Before delving deeper into the matter, it is important to highlight a few points. In the first place, all the wood we use at ITZ comes from the Yucatan Peninsula, where we are located, and has all the necessary permits issued by SEMARNAT, complying with the controls established by PROFEPA and under the CONAFOR programs.
In the second place, it is worth mentioning that Quintana Roo's forest ejidos have forest management plans, environmental impact statements, and forest inventories. These are key elements to ensure truly sustainable forestry use.
In the third place, the peninsula's rainforests are not isolated or uninhabited areas; they are home to rural communities that depend on economic activity to make a living. Studies have shown that forestry use as a source of income for these communities helps to protect the rainforest, not only by preventing them from engaging in activities with a greater environmental impact, such as livestock farming or agriculture, but also by generating a common interest in the preservation of the rainforest.
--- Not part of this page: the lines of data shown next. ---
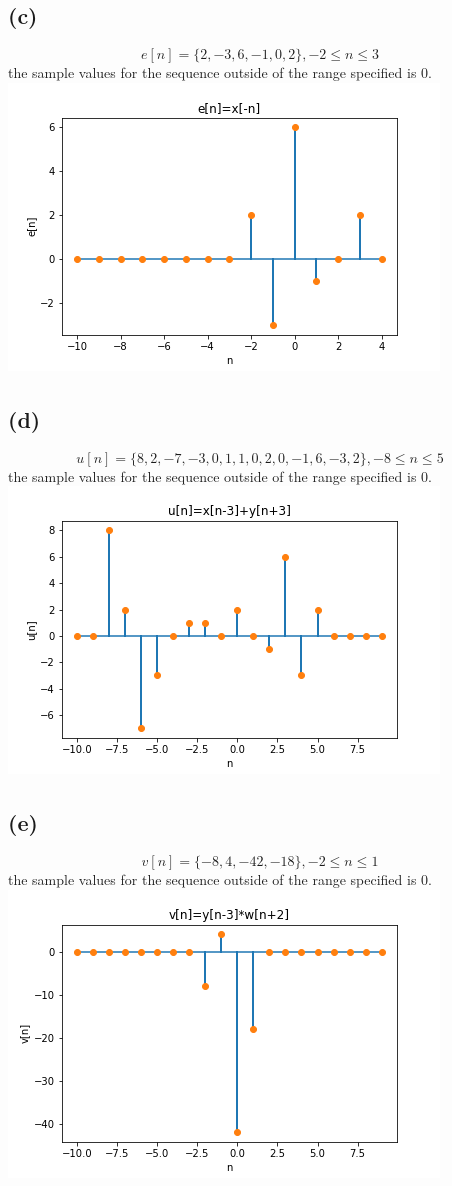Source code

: \subsection*{(c)}
$$\boxed{e[n]=\{2, -3, 6, -1, 0, 2\}, -2\leq n \leq3}$$ 
the sample values for the sequence outside of the range specified
is 0.\\
\includegraphics[scale=0.5]{e.png}
\subsection*{(d)}
$$\boxed{u[n]=\{8, 2, -7, -3, 0, 1, 1, 0, 2, 0, -1, 6, -3, 2\}, 
-8\leq n \leq5}$$ 
the sample values for the sequence outside of the range specified
is 0.\\
\includegraphics[scale=0.5]{u.png}
\subsection*{(e)}
$$\boxed{v[n]=\{-8, 4, -42, -18\}, 
-2\leq n \leq1}$$ 
the sample values for the sequence outside of the range specified
is 0.\\
\includegraphics[scale=0.5]{v.png}

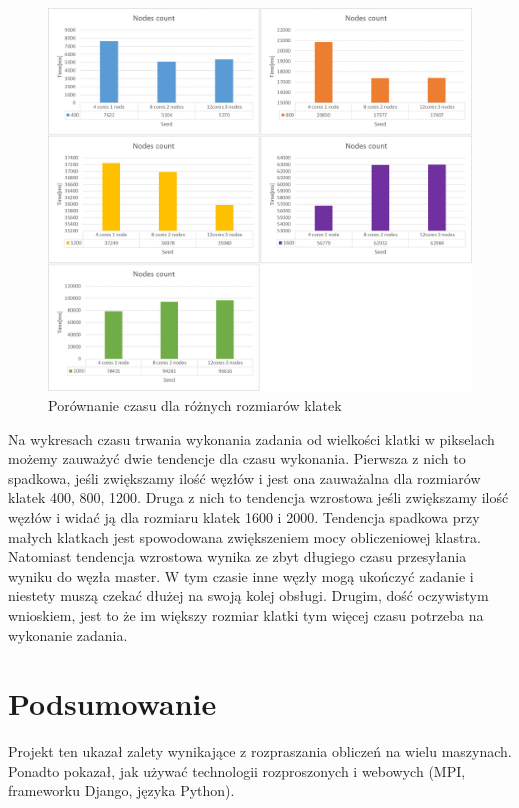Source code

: \documentclass[a4paper]{article}
\begin{document}
\begin{figure}[H]
    \centering
    \includegraphics[width=\textwidth]{6.png}
    \caption{Porównanie czasu dla różnych rozmiarów klatek}
    \label{fig:my_frac}
\end{figure}

Na wykresach czasu trwania wykonania zadania od wielkości klatki w pikselach możemy zauważyć dwie tendencje dla czasu wykonania. Pierwsza z nich to spadkowa, jeśli zwiększamy ilość węzłów i jest ona zauważalna dla rozmiarów klatek 400, 800, 1200. Druga z nich to tendencja wzrostowa jeśli zwiększamy ilość węzłów i widać ją dla rozmiaru klatek 1600 i 2000. Tendencja spadkowa przy małych klatkach jest spowodowana zwiększeniem mocy obliczeniowej klastra. Natomiast tendencja wzrostowa wynika ze zbyt długiego czasu przesyłania wyniku do węzła master. W tym czasie inne węzły mogą ukończyć zadanie i niestety muszą czekać dłużej na swoją kolej obsługi. Drugim, dość oczywistym wnioskiem, jest to że im większy rozmiar klatki tym więcej czasu potrzeba na wykonanie zadania.

\section{Podsumowanie}
Projekt ten ukazał zalety wynikające z rozpraszania obliczeń na wielu maszynach. Ponadto pokazał, jak używać technologii rozproszonych i webowych (MPI, frameworku Django, języka Python).

\newpage
\listoffigures
{}
\end{document}
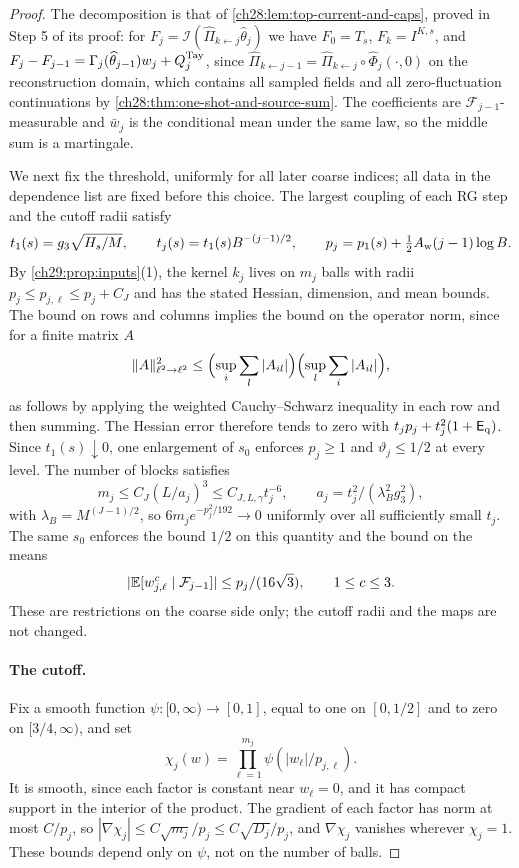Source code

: \begin{proof}
The decomposition is that of \cref{ch28:lem:top-current-and-caps}, proved in Step 5 of its proof: for $F_j=\mathcal I(\widehat\Pi_{k\leftarrow j}\widehat\theta_j)$ we have $F_0=T_s$, $F_k=I^{K,s}$, and $F_j-F_{j-1}=\Gamma_j(\widehat\theta_{j-1})w_j+Q_j^{\rm Tay}$, since $\widehat\Pi_{k\leftarrow j-1}=\widehat\Pi_{k\leftarrow j}\circ\widehat\Phi_j(\cdot,0)$ on the reconstruction domain, which contains all sampled fields and all zero-fluctuation continuations by \cref{ch28:thm:one-shot-and-source-sum}. The coefficients are $\mathcal F_{j-1}$-measurable and $\bar w_j$ is the conditional mean under the same law, so the middle sum is a martingale.

We next fix the threshold, uniformly for all later coarse indices; all data in the dependence list are fixed before this choice. The largest coupling of each RG step and the cutoff radii satisfy
\begin{equation}\label{ch29:eq:couplings-and-radii}
 t_1(s)=g_3\sqrt{H_s/M},\qquad t_j(s)=t_1(s)B^{-(j-1)/2},\qquad p_j=p_1(s)+\tfrac12A_{\rm w}(j-1)\log B.
\end{equation}
By \cref{ch29:prop:inputs}(1), the kernel $k_j$ lives on $m_j$ balls with radii $p_j\le p_{j,\ell}\le p_j+C_J$ and has the stated Hessian, dimension, and mean bounds. The bound on rows and columns implies the bound on the operator norm, since for a finite matrix $A$
\[
 \|A\|_{\ell^2\to\ell^2}^2\le\Bigl(\sup_i\sum_l|A_{il}|\Bigr)\Bigl(\sup_l\sum_i|A_{il}|\Bigr),
\]
as follows by applying the weighted Cauchy--Schwarz inequality in each row and then summing. The Hessian error therefore tends to zero with $t_jp_j+t_j^2(1+\mathsf E_{\rm q})$. Since $t_1(s)\downarrow0$, one enlargement of $s_0$ enforces $p_j\ge1$ and $\vartheta_j\le1/2$ at every level. The number of blocks satisfies
\[
 m_j\le C_J(L/a_j)^3\le C_{J,L,\gamma}t_j^{-6},\qquad a_j=t_j^2/(\lambda_B^2g_3^2),
\]
with $\lambda_B=M^{(J-1)/2}$, so $6m_je^{-p_j^2/192}\to0$ uniformly over all sufficiently small $t_j$. The same $s_0$ enforces the bound $1/2$ on this quantity and the bound on the means
\begin{equation}\label{ch29:eq:mean-slack}
 |\E[w_{j,\ell}^c\mid\mathcal F_{j-1}]|\le p_j/(16\sqrt3),\qquad1\le c\le3.
\end{equation}
These are restrictions on the coarse side only; the cutoff radii and the maps are not changed.

\paragraph{The cutoff.}
Fix a smooth function $\psi:[0,\infty)\to[0,1]$, equal to one on $[0,1/2]$ and to zero on $[3/4,\infty)$, and set
\[
 \chi_j(w)=\prod_{\ell=1}^{m_j}\psi(|w_\ell|/p_{j,\ell}).
\]
It is smooth, since each factor is constant near $w_\ell=0$, and it has compact support in the interior of the product. The gradient of each factor has norm at most $C/p_j$, so $|\nabla\chi_j|\le C\sqrt{m_j}/p_j\le C\sqrt{D_j}/p_j$, and $\nabla\chi_j$ vanishes wherever $\chi_j=1$. These bounds depend only on $\psi$, not on the number of balls.


\end{proof}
An example of this is how communities act immediately to put out fires during the dry season.
Before continuing, it is essential to understand the difference between deforestation, logging and forestry use. The first two are unplanned and uncontrolled activities, while forestry use refers to a set of well-planned operations that include the extraction and transport of timber in a sustainable manner in a forest area.
So, how is forestry use carried out in a sustainable manner? On the one hand, as we have already mentioned, it is done in a controlled manner: logging is done selectively following management programs in grids, which gives each area more than 100 years to regenerate. In addition, annual studies are carried out to ensure that the ecosystem is not affected. On the other hand, involving local communities in related activities, such as selective logging, timber transportation, sawing, kiln drying, carpentry and working in reforestation programs, as well as making handicrafts from wood or seeds, harvesting some of the edible seeds, or beekeeping, which is one of the most important human activities for the conservation of ecosystems.
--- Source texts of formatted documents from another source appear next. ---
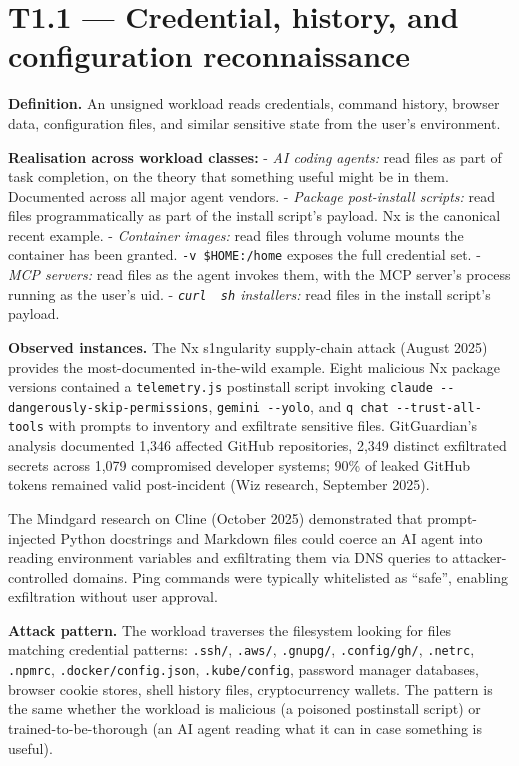 \hypertarget{t1.1-credential-history-and-configuration-reconnaissance}{%
\section{T1.1 --- Credential, history, and configuration
reconnaissance}\label{t1.1-credential-history-and-configuration-reconnaissance}}

\textbf{Definition.} An unsigned workload reads credentials, command
history, browser data, configuration files, and similar sensitive state
from the user's environment.

\textbf{Realisation across workload classes:} - \emph{AI coding agents:}
read files as part of task completion, on the theory that something
useful might be in them. Documented across all major agent vendors. -
\emph{Package post-install scripts:} read files programmatically as part
of the install script's payload. Nx is the canonical recent example. -
\emph{Container images:} read files through volume mounts the container
has been granted. \texttt{-v\ \$HOME:/home} exposes the full credential
set. - \emph{MCP servers:} read files as the agent invokes them, with
the MCP server's process running as the user's uid. -
\emph{\texttt{curl\ \textbar{}\ sh} installers:} read files in the
install script's payload.

\textbf{Observed instances.} The Nx s1ngularity supply-chain attack
(August 2025) provides the most-documented in-the-wild example. Eight
malicious Nx package versions contained a \texttt{telemetry.js}
postinstall script invoking
\texttt{claude\ -\/-dangerously-skip-permissions},
\texttt{gemini\ -\/-yolo}, and \texttt{q\ chat\ -\/-trust-all-tools}
with prompts to inventory and exfiltrate sensitive files. GitGuardian's
analysis documented 1,346 affected GitHub repositories, 2,349 distinct
exfiltrated secrets across 1,079 compromised developer systems; 90\% of
leaked GitHub tokens remained valid post-incident (Wiz research,
September 2025).

The Mindgard research on Cline (October 2025) demonstrated that
prompt-injected Python docstrings and Markdown files could coerce an AI
agent into reading environment variables and exfiltrating them via DNS
queries to attacker-controlled domains. Ping commands were typically
whitelisted as ``safe'', enabling exfiltration without user approval.

\textbf{Attack pattern.} The workload traverses the filesystem looking
for files matching credential patterns: \texttt{.ssh/}, \texttt{.aws/},
\texttt{.gnupg/}, \texttt{.config/gh/}, \texttt{.netrc},
\texttt{.npmrc}, \texttt{.docker/config.json}, \texttt{.kube/config},
password manager databases, browser cookie stores, shell history files,
cryptocurrency wallets. The pattern is the same whether the workload is
malicious (a poisoned postinstall script) or trained-to-be-thorough (an
AI agent reading what it can in case something is useful).

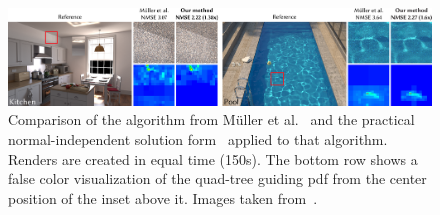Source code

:\begin{figure}[h]
    \centering
    \includegraphics[width=\textwidth]{images/pg_scenes.png}
    \caption{Comparison of the algorithm from M\"uller et al.~\cite{mueller2017} and the practical normal-independent solution form~\cite{Karlik2019} applied to that algorithm.
    Renders are created in equal time (150s).
    The bottom row shows a false color visualization of the quad-tree guiding pdf from the center position of the inset above it.
    Images taken from~\cite[Figure~10]{Karlik2019}.}
    \label{fig:path_scenes}
\end{figure}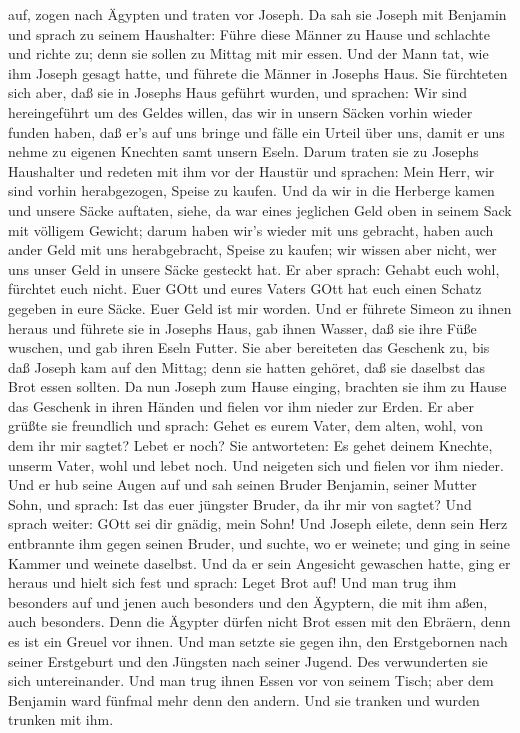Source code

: auf, zogen nach Ägypten und traten vor Joseph.  Da sah sie
Joseph mit Benjamin und sprach zu seinem Haushalter: Führe diese Männer
zu Hause und schlachte und richte zu; denn sie sollen zu Mittag mit mir
essen.  Und der Mann tat, wie ihm Joseph gesagt hatte, und
führete die Männer in Josephs Haus.  Sie fürchteten sich
aber, daß sie in Josephs Haus geführt wurden, und sprachen: Wir sind
hereingeführt um des Geldes willen, das wir in unsern Säcken vorhin
wieder funden haben, daß er's auf uns bringe und fälle ein Urteil über
uns, damit er uns nehme zu eigenen Knechten samt unsern Eseln.
 Darum traten sie zu Josephs Haushalter und redeten mit ihm
vor der Haustür  und sprachen: Mein Herr, wir sind vorhin
herabgezogen, Speise zu kaufen.  Und da wir in die Herberge
kamen und unsere Säcke auftaten, siehe, da war eines jeglichen Geld oben
in seinem Sack mit völligem Gewicht; darum haben wir's wieder mit uns
gebracht,  haben auch ander Geld mit uns herabgebracht,
Speise zu kaufen; wir wissen aber nicht, wer uns unser Geld in unsere
Säcke gesteckt hat.  Er aber sprach: Gehabt euch wohl,
fürchtet euch nicht. Euer GOtt und eures Vaters GOtt hat euch einen
Schatz gegeben in eure Säcke. Euer Geld ist mir worden. Und er führete
Simeon zu ihnen heraus  und führete sie in Josephs Haus,
gab ihnen Wasser, daß sie ihre Füße wuschen, und gab ihren Eseln Futter.
 Sie aber bereiteten das Geschenk zu, bis daß Joseph kam
auf den Mittag; denn sie hatten gehöret, daß sie daselbst das Brot essen
sollten.  Da nun Joseph zum Hause einging, brachten sie ihm
zu Hause das Geschenk in ihren Händen und fielen vor ihm nieder zur
Erden.  Er aber grüßte sie freundlich und sprach: Gehet es
eurem Vater, dem alten, wohl, von dem ihr mir sagtet? Lebet er noch?
 Sie antworteten: Es gehet deinem Knechte, unserm Vater,
wohl und lebet noch. Und neigeten sich und fielen vor ihm nieder.
 Und er hub seine Augen auf und sah seinen Bruder Benjamin,
seiner Mutter Sohn, und sprach: Ist das euer jüngster Bruder, da ihr mir
von sagtet? Und sprach weiter: GOtt sei dir gnädig, mein Sohn!
 Und Joseph eilete, denn sein Herz entbrannte ihm gegen
seinen Bruder, und suchte, wo er weinete; und ging in seine Kammer und
weinete daselbst.  Und da er sein Angesicht gewaschen
hatte, ging er heraus und hielt sich fest und sprach: Leget Brot auf!
 Und man trug ihm besonders auf und jenen auch besonders
und den Ägyptern, die mit ihm aßen, auch besonders. Denn die Ägypter
dürfen nicht Brot essen mit den Ebräern, denn es ist ein Greuel vor
ihnen.  Und man setzte sie gegen ihn, den Erstgebornen nach
seiner Erstgeburt und den Jüngsten nach seiner Jugend. Des verwunderten
sie sich untereinander.  Und man trug ihnen Essen vor von
seinem Tisch; aber dem Benjamin ward fünfmal mehr denn den andern. Und
sie tranken und wurden trunken mit ihm.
Forestry use, when carried out in a controlled manner –not to be confused with illegal logging!– only contributes 5% to tropical deforestation, while activities such as livestock farming and agriculture are responsible for around 80% of the damage. While agriculture and livestock farming cause irreversible deforestation in the short and medium terms, at the same time they contaminate the soil with agrochemicals and animal waste, forestry use, in the long term, is what allows the rainforest to continue to exist.